A second key challenge identified by the cluster was around research and development: that there was a need to connect industry with academia to do cyber security R&D in Ireland.
“What came out of the workshops and what came back from the survey was companies felt that cyber security research needed to be promoted at a national level,” says Mr Byrne.
“The Irish cyber security R&D landscape is very fragmented throughout the country with a lot of research groups and centres in a number of universities, institutes of technology and the SFI centre.
"For example there is a cyber crime investigation centre in UCD; there is another research group in Athlone IT; there is data analytics and security centre in NUIG, and an enterprise security centre in CIT among many others, but the key point is there is no national cyber security research centre.”
Mr Byrne says a national cyber security research centre will bring together all of the key academic institutes from CIT, UCC, in particular UCD, and UL among others but, he adds: “The industry perspective comes from Cyber Ireland and we will be making the case for that to the various funding like SFI and Enterprise Ireland.”
Cyber Ireland’s remit is to represent the industry perspective of the challenges of cyber crime, and the reason it is so important is that cyber crime affects everyone.
“There are vast amounts of reports to show that cyber attacks and cyber threats are increasing every year,” says Mr Byrne.
“They are posing huge threats to governments and to elections as we have seen in the US and the Brexit.
"Cyber crime can also pose a critical threat to national infrastructure like utilities, telecoms and key important sectors that are so important to everyone’s lives, for instance, in Ukraine where the electricity grid was shut down by a cyber attack.
"Ireland could face significant threats because we are a very international country in terms of the multinational companies that have bases here; we are known as one of the best places to do business in the world and the IDA have had great success in attracting the top multinationals.

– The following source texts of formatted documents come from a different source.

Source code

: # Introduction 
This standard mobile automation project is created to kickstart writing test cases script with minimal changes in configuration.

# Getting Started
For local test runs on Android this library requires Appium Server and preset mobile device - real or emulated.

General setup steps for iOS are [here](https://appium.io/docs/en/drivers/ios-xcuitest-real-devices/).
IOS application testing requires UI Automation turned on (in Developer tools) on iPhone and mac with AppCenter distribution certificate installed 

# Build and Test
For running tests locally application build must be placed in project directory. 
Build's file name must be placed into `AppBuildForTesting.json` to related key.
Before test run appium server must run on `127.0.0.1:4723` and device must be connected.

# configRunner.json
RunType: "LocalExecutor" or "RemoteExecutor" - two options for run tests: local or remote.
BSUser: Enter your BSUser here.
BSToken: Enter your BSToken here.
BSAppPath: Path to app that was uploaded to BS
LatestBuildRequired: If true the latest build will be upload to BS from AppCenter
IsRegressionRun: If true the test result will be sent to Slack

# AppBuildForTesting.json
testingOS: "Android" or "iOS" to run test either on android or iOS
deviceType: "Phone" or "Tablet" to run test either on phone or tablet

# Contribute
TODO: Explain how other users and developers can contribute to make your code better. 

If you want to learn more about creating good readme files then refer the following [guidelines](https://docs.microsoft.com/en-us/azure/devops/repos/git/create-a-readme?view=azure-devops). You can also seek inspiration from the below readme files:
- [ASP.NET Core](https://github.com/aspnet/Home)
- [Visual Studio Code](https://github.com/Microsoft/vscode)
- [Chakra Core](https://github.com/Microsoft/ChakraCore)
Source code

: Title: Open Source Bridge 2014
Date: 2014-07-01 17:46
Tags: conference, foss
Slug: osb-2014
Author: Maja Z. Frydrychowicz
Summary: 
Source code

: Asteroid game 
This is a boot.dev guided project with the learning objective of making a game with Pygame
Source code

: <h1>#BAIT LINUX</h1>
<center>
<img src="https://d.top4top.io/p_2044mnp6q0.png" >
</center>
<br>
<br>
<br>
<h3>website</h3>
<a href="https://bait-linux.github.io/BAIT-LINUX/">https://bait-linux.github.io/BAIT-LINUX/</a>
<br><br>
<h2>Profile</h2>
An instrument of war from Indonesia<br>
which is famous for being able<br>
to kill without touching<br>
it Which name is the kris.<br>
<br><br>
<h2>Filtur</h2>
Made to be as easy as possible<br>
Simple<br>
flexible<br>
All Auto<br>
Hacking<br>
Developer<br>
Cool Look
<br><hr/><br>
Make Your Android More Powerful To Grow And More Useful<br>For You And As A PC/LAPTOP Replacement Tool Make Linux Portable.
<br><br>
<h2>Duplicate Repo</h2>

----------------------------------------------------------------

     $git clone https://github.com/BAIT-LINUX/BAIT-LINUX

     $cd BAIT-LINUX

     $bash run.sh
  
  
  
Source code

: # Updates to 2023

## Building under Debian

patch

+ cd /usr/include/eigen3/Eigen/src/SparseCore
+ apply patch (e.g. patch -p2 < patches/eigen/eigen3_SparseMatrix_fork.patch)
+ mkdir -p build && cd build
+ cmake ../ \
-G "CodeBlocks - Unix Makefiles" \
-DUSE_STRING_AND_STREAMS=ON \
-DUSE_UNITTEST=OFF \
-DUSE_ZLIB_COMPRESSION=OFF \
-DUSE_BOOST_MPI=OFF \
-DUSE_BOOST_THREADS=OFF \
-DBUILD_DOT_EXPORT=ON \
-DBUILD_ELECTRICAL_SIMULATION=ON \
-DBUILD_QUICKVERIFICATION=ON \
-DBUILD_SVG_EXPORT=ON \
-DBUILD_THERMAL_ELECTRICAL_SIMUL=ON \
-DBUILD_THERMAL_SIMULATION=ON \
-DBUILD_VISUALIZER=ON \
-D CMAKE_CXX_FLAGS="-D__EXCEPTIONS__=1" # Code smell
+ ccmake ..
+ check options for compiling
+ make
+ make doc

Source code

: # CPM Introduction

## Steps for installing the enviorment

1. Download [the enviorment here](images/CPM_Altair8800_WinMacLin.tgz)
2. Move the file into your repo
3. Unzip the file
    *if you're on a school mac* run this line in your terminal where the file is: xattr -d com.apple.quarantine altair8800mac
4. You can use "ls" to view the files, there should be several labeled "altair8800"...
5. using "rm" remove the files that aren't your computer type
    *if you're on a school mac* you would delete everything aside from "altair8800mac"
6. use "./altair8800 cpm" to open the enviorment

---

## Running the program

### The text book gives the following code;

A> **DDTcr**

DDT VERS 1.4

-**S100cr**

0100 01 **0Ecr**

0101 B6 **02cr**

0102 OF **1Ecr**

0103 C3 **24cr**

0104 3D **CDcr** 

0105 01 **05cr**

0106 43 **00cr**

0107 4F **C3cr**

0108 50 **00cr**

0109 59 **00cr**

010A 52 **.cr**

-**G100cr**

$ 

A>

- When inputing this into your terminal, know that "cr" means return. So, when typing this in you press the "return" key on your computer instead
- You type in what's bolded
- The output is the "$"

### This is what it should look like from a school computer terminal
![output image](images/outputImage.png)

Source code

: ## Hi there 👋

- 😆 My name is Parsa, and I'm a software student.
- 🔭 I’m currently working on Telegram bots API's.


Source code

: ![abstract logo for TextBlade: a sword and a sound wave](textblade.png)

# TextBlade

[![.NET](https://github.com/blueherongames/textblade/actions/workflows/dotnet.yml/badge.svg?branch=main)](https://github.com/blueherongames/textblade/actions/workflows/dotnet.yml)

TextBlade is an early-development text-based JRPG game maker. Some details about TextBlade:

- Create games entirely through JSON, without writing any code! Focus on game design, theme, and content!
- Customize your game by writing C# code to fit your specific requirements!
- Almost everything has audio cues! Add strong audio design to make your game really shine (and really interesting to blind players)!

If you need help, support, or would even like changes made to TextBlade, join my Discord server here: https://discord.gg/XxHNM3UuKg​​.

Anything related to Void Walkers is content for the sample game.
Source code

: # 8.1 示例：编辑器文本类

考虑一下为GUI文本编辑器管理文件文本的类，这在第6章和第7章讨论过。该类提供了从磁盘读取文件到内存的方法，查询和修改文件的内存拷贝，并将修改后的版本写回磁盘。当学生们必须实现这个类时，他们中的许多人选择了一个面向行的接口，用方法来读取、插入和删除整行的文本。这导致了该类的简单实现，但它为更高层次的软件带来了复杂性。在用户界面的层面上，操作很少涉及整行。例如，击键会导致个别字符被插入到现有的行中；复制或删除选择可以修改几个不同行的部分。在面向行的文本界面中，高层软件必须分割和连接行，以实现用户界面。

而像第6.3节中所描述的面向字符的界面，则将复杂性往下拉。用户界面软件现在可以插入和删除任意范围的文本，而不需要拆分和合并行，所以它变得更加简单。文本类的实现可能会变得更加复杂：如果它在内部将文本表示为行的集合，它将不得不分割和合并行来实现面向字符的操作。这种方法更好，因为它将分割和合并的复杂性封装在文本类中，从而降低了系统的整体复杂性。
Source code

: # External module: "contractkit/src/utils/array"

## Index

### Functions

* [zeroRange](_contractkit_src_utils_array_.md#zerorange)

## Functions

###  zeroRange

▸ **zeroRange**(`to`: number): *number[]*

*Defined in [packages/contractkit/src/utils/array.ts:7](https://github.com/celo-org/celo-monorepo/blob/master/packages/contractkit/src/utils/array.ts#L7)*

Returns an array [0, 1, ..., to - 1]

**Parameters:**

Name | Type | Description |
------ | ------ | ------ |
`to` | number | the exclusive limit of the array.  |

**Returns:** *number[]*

“Ireland not only needs to be a competitive place to do business, it also needs to be one of the most safe and secure places to do business if you want to keep the top tech companies here.
"We also have a huge number of data centres in Ireland, in Dublin alone there are 49; we have to ensure that those data centres are secure but also that the government is taking cyber security seriously as well.”
But aside from government and the larger multinationals one of the top groups facing huge risks from the cyber threat is the SME sector.
“They are at the most risk of cyber attacks,” says Mr Byrne. “So we have to ensure that there is security across all sectors and not just the tech and digitally dependent ones but also the strong sectors in Ireland like agritech.
“This sector is already facing challenges from Brexit and the Mercosur deal, and even climate change, but if Ireland wants to stay at the forefront of being an agritech leader we need to be making sure that when these companies are moving to digital technologies and the Internet-of-Things that they are cyber secure as well.”
The cyber crime ecosystem is constantly evolving and there are new trends emerging all of the time: one of those trends is the use of AI (artificial intelligence) and machine learning.
“We have to understand how to defend ourselves against them,” says Mr Byrne. “But up to 75% of cyber attacks are actually the most basic and standard types of attacks like phishing scams where the issue is really around wider training, awareness and education.
"So while we can get caught up in these new cyber attacks and trends a lot of it goes back to education and awareness.”